*EXTRACTED INFORMATION:*
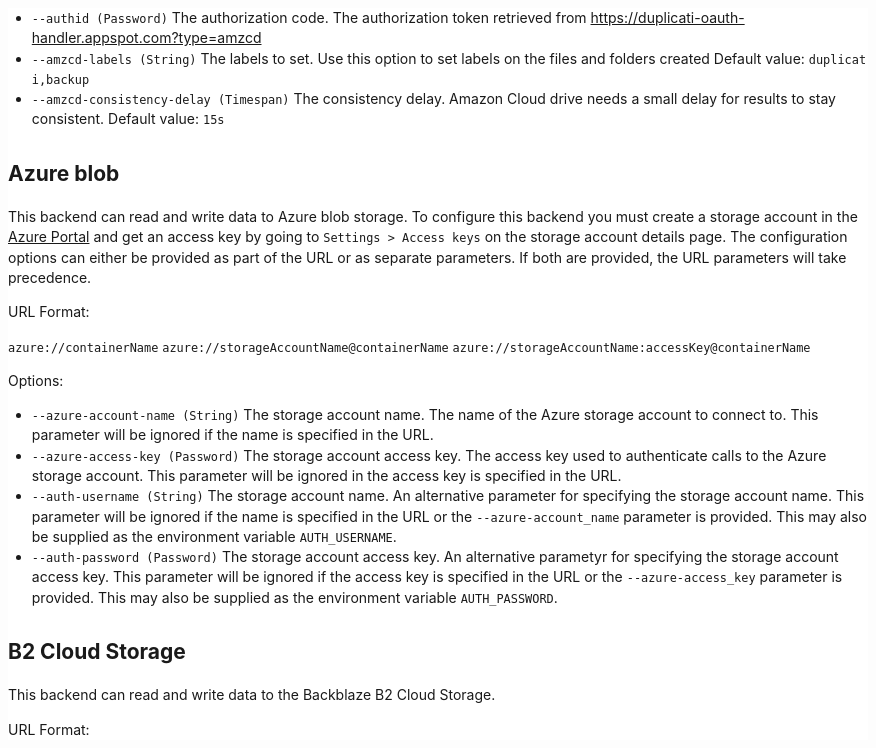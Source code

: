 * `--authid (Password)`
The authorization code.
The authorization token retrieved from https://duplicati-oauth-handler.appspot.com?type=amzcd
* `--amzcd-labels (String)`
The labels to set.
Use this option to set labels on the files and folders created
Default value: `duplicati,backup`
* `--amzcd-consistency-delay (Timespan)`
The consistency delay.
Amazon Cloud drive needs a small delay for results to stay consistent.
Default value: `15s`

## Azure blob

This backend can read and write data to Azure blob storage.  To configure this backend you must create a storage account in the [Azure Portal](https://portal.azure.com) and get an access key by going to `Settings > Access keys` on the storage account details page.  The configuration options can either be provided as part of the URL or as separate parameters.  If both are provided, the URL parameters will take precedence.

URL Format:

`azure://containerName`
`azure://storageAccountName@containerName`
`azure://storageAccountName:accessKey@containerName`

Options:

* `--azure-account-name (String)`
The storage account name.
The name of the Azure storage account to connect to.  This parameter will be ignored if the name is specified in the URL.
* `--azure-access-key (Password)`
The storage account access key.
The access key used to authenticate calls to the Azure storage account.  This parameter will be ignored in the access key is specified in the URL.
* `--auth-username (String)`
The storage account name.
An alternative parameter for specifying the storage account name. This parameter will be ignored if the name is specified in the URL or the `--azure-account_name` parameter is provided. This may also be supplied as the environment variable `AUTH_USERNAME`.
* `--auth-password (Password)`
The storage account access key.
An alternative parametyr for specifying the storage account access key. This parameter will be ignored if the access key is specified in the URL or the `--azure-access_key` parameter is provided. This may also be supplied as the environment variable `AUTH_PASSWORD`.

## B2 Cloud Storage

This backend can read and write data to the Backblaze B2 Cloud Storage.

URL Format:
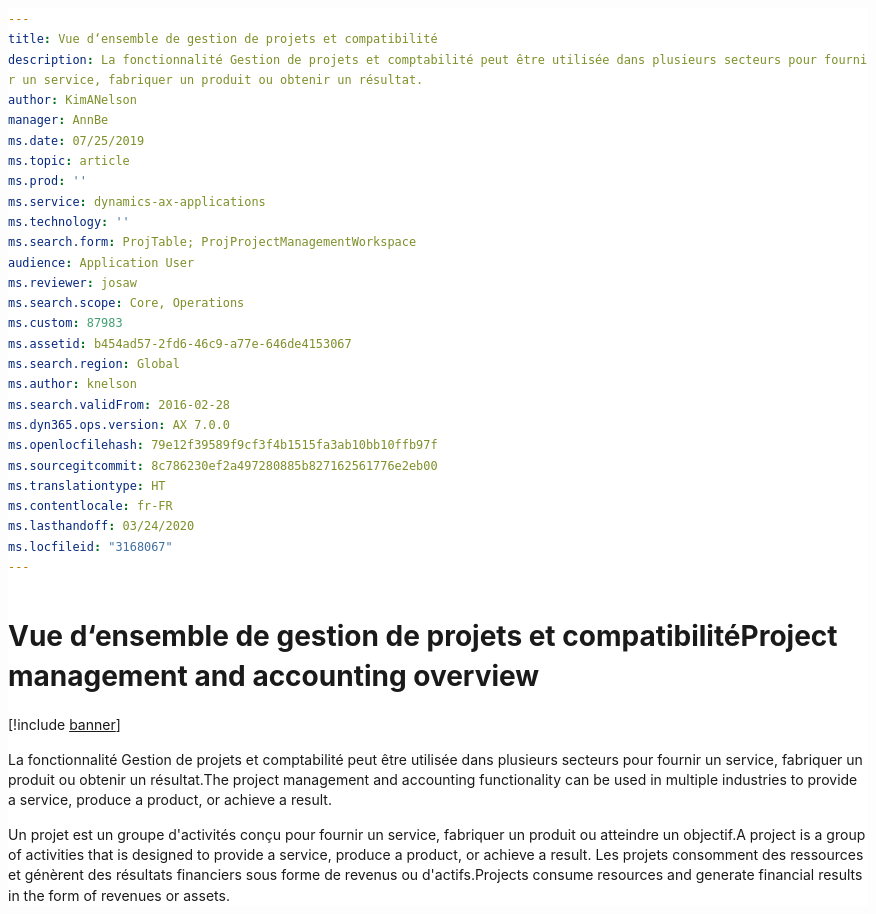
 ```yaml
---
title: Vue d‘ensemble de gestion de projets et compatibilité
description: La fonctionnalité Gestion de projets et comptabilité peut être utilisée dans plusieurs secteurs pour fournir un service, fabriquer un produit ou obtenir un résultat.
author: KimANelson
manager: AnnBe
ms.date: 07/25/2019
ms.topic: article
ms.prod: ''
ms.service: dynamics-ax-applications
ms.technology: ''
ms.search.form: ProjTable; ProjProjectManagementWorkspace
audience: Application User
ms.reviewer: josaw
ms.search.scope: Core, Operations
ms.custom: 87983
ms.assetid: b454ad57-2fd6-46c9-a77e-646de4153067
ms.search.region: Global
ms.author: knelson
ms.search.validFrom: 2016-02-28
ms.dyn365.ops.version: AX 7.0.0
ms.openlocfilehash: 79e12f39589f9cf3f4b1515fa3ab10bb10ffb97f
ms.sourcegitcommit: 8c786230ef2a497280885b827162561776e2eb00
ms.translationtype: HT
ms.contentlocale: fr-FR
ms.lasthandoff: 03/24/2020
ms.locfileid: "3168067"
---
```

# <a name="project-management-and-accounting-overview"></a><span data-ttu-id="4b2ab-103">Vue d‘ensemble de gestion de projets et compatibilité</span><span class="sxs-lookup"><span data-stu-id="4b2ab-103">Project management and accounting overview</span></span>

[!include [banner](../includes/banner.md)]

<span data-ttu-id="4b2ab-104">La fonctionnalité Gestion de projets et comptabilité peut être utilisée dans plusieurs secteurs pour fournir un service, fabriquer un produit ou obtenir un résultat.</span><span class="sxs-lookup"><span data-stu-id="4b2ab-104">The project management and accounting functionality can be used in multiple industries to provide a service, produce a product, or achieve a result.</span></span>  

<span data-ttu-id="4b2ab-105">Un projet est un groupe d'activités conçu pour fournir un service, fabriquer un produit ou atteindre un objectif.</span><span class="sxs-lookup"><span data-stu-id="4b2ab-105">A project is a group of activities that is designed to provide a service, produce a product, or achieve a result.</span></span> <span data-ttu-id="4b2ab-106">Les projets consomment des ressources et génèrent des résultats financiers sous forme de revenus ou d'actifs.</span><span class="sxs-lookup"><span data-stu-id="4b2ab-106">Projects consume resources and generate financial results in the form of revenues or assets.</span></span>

---

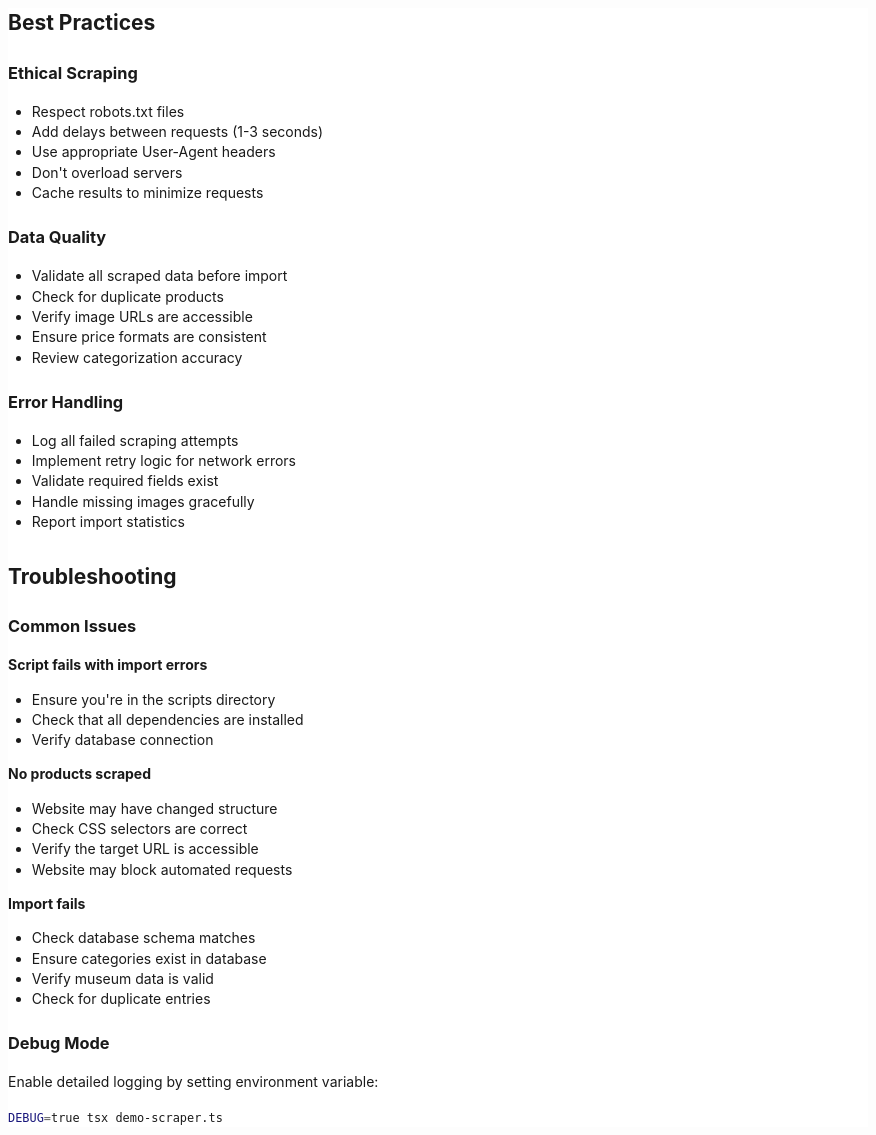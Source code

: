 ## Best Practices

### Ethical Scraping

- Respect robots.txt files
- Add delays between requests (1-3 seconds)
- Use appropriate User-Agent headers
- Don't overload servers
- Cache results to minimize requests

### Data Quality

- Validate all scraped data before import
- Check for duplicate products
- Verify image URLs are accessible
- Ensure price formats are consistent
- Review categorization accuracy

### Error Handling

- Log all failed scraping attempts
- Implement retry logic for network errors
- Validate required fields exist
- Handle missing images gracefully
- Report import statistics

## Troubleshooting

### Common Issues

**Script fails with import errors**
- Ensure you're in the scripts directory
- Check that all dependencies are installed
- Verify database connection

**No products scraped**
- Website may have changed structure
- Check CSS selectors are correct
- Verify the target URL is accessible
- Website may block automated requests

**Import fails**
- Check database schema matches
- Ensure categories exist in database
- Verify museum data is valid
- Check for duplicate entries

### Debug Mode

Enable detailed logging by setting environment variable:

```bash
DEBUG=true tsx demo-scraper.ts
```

* * *

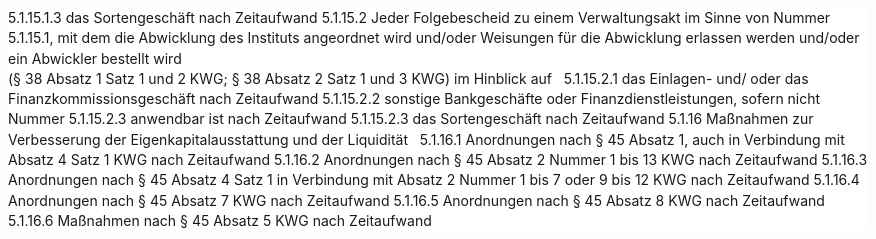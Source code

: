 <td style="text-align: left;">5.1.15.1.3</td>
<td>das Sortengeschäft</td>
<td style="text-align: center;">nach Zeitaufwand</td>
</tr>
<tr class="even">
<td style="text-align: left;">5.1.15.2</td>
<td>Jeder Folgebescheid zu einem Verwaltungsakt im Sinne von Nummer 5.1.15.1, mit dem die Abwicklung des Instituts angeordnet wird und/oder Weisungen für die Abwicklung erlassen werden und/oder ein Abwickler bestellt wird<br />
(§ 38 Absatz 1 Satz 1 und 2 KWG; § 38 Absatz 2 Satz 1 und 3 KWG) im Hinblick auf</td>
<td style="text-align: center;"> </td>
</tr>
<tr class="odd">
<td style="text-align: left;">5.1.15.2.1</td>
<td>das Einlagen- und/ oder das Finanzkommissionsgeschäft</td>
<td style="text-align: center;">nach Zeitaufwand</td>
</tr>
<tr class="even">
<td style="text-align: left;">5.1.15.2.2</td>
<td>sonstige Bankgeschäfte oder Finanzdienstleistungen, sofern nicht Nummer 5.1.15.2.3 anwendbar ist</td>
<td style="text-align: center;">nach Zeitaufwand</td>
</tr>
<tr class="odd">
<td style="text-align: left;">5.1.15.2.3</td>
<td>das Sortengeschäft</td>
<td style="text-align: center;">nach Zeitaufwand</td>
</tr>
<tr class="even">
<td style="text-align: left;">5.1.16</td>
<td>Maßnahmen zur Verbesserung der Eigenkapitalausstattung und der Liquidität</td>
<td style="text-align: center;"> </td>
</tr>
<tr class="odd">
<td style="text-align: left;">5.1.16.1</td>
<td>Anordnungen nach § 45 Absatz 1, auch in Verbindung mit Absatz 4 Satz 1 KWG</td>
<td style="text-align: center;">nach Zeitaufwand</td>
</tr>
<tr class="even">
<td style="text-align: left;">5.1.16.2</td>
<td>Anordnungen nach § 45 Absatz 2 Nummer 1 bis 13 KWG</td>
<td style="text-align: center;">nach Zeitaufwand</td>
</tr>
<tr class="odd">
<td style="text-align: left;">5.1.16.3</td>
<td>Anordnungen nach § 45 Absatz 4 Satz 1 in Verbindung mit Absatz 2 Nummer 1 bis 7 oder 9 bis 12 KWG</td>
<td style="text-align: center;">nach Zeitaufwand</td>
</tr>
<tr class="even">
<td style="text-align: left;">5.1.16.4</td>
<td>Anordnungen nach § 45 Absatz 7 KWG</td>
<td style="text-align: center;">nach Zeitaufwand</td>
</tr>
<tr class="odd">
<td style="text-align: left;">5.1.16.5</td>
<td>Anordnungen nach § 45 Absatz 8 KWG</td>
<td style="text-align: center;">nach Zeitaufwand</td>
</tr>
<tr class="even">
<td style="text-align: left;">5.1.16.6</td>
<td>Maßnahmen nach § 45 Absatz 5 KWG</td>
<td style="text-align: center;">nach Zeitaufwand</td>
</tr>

*EXERCISE OBJECTIVE:*
Scan the preceding listing for lines that contain the word "labels". Give only how many there are.

*OUTPUT OF THE EXERCISE:*
3